Everyone knows Pixar movies are literally the best movies ever made, which makes today’s news especially gut-wrenching: A bleary-eyed group of Pixar executives have announced that they have no idea what kinds of antics would happen if furniture could talk.
Yikes. This is absolutely tragic.
The heartbreaking announcement came at a press conference earlier today when a handful of overtired Pixar executives revealed that after years of failed ideas and dead ends, they will never figure out what sort of adventures a piece of furniture might get itself into. Leaders of the 3D-animation company stated that no matter how they thought about it, they have no clue whether a bookshelf and a chair would be best friends whose quest to find their parents teaches us about love, or sworn enemies who are forced to put aside their differences and work together to stop an evil cabinet from taking over the world.
According to their statement, the group began storyboarding a movie about the furniture world as soon as the company was founded in 1986, but they spent the first few years unable to proceed beyond a drawing of a couch with the space between the cushion and the frame labeled “mouth.” Eventually they realized that if they gave the couch legs it’d be able to move around, but where it would walk to has unfortunately stumped them to this day.

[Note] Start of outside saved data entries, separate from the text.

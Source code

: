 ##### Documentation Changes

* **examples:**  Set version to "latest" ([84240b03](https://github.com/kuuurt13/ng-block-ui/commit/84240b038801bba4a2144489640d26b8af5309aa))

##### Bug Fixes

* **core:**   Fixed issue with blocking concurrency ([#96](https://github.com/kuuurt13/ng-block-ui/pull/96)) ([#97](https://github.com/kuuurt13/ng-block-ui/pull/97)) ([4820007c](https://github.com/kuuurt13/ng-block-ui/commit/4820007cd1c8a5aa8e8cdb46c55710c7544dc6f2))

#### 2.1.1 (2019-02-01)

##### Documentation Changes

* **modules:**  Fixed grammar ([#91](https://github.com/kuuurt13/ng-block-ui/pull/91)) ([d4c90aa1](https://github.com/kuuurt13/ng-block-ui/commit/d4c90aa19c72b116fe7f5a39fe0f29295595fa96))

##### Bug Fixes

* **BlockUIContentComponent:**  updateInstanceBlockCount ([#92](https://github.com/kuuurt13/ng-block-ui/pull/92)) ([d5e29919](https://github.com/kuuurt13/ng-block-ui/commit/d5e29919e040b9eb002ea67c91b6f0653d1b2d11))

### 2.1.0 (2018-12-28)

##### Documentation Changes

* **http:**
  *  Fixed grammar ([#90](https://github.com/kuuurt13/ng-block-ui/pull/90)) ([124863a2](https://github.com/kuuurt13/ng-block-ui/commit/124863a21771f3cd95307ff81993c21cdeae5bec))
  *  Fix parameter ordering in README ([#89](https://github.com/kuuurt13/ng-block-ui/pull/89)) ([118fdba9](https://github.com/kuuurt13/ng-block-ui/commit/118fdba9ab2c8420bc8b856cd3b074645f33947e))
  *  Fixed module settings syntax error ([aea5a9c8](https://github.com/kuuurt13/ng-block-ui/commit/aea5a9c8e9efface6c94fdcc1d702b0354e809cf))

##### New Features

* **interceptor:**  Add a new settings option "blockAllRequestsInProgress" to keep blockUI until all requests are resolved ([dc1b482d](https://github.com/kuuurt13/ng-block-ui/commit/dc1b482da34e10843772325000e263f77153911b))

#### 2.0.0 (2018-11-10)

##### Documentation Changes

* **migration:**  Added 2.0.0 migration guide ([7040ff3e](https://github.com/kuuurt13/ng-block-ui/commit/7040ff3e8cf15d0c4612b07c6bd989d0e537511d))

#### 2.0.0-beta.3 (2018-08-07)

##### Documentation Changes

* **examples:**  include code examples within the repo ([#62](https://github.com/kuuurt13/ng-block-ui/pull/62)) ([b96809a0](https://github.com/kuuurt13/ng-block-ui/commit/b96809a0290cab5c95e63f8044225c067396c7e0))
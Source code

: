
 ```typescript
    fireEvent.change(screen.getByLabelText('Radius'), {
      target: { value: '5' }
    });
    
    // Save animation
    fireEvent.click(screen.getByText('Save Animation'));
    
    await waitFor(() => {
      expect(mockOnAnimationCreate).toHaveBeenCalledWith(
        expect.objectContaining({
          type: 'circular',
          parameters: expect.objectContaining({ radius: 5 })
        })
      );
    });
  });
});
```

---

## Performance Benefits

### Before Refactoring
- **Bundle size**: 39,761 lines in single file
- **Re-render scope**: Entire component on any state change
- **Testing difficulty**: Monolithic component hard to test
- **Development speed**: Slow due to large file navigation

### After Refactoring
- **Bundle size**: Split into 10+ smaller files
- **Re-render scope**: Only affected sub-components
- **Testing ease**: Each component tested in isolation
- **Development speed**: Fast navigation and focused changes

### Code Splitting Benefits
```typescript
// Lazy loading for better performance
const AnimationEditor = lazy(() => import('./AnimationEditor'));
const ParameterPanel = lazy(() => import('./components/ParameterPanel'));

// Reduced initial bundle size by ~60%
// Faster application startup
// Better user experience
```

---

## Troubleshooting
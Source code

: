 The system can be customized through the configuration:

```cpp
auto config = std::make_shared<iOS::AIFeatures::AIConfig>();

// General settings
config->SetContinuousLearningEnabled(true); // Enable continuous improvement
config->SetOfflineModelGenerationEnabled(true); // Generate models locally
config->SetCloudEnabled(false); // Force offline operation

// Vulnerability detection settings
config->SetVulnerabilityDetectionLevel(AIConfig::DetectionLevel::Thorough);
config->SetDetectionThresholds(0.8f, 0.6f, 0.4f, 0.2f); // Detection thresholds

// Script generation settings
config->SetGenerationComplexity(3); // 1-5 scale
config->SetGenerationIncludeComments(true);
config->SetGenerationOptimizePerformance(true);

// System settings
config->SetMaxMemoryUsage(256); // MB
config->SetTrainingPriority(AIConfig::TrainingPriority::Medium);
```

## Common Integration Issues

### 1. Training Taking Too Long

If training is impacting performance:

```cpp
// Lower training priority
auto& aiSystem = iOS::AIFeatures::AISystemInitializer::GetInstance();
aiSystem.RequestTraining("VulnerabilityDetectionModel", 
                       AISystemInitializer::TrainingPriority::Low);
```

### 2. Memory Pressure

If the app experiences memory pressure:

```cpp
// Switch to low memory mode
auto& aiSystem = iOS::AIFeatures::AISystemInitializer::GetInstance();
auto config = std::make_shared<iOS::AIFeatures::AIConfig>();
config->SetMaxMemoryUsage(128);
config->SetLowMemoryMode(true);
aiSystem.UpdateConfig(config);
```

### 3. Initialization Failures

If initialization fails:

“After banging our heads against the walls for years on end, we are incredibly sorry to admit that we will never bring light to a talking furniture movie,” said Pixar’s executive vice president Lois Scali. “At the end of the day, we just don’t know if lamps are the comic relief or if that should be dressers. We don’t even know who the villains would be. Coat racks? We have no clue, and it’s time we admitted that.”
Wow. This is definitely crushing news for Pixar fans. While there are no plans for the company to keep trying to crack a furniture movie, here’s hoping that one day it’ll realize which piece of furniture is the protagonist, and a movie plot will fall into place.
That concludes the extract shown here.